Document images with source code:
====

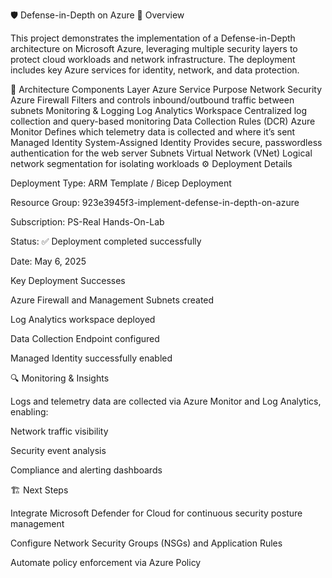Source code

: 🛡️ Defense-in-Depth on Azure
📘 Overview

This project demonstrates the implementation of a Defense-in-Depth architecture on Microsoft Azure, leveraging multiple security layers to protect cloud workloads and network infrastructure. The deployment includes key Azure services for identity, network, and data protection.

🧩 Architecture Components
Layer	Azure Service	Purpose
Network Security	Azure Firewall	Filters and controls inbound/outbound traffic between subnets
Monitoring & Logging	Log Analytics Workspace	Centralized log collection and query-based monitoring
Data Collection Rules (DCR)	Azure Monitor	Defines which telemetry data is collected and where it’s sent
Managed Identity	System-Assigned Identity	Provides secure, passwordless authentication for the web server
Subnets	Virtual Network (VNet)	Logical network segmentation for isolating workloads
⚙️ Deployment Details

Deployment Type: ARM Template / Bicep Deployment

Resource Group: 923e3945f3-implement-defense-in-depth-on-azure

Subscription: PS-Real Hands-On-Lab

Status: ✅ Deployment completed successfully

Date: May 6, 2025

Key Deployment Successes

Azure Firewall and Management Subnets created

Log Analytics workspace deployed

Data Collection Endpoint configured

Managed Identity successfully enabled

🔍 Monitoring & Insights

Logs and telemetry data are collected via Azure Monitor and Log Analytics, enabling:

Network traffic visibility

Security event analysis

Compliance and alerting dashboards

🏗️ Next Steps

Integrate Microsoft Defender for Cloud for continuous security posture management

Configure Network Security Groups (NSGs) and Application Rules

Automate policy enforcement via Azure Policy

====

* **Action item**
Pictures are to be left out; otherwise, retype exactly the lines from the first line of the data through the line containing "Compliance and alerting dashboards".

* **Answer for the task**
Source code

: 🛡️ Defense-in-Depth on Azure
📘 Overview

This project demonstrates the implementation of a Defense-in-Depth architecture on Microsoft Azure, leveraging multiple security layers to protect cloud workloads and network infrastructure. The deployment includes key Azure services for identity, network, and data protection.

🧩 Architecture Components
Layer	Azure Service	Purpose
Network Security	Azure Firewall	Filters and controls inbound/outbound traffic between subnets
Monitoring & Logging	Log Analytics Workspace	Centralized log collection and query-based monitoring
Data Collection Rules (DCR)	Azure Monitor	Defines which telemetry data is collected and where it’s sent
Managed Identity	System-Assigned Identity	Provides secure, passwordless authentication for the web server
Subnets	Virtual Network (VNet)	Logical network segmentation for isolating workloads
⚙️ Deployment Details

Deployment Type: ARM Template / Bicep Deployment

Resource Group: 923e3945f3-implement-defense-in-depth-on-azure

Subscription: PS-Real Hands-On-Lab

Status: ✅ Deployment completed successfully

Date: May 6, 2025

Key Deployment Successes

Azure Firewall and Management Subnets created

Log Analytics workspace deployed

Data Collection Endpoint configured

Managed Identity successfully enabled

🔍 Monitoring & Insights

Logs and telemetry data are collected via Azure Monitor and Log Analytics, enabling:

Network traffic visibility

Security event analysis

Compliance and alerting dashboards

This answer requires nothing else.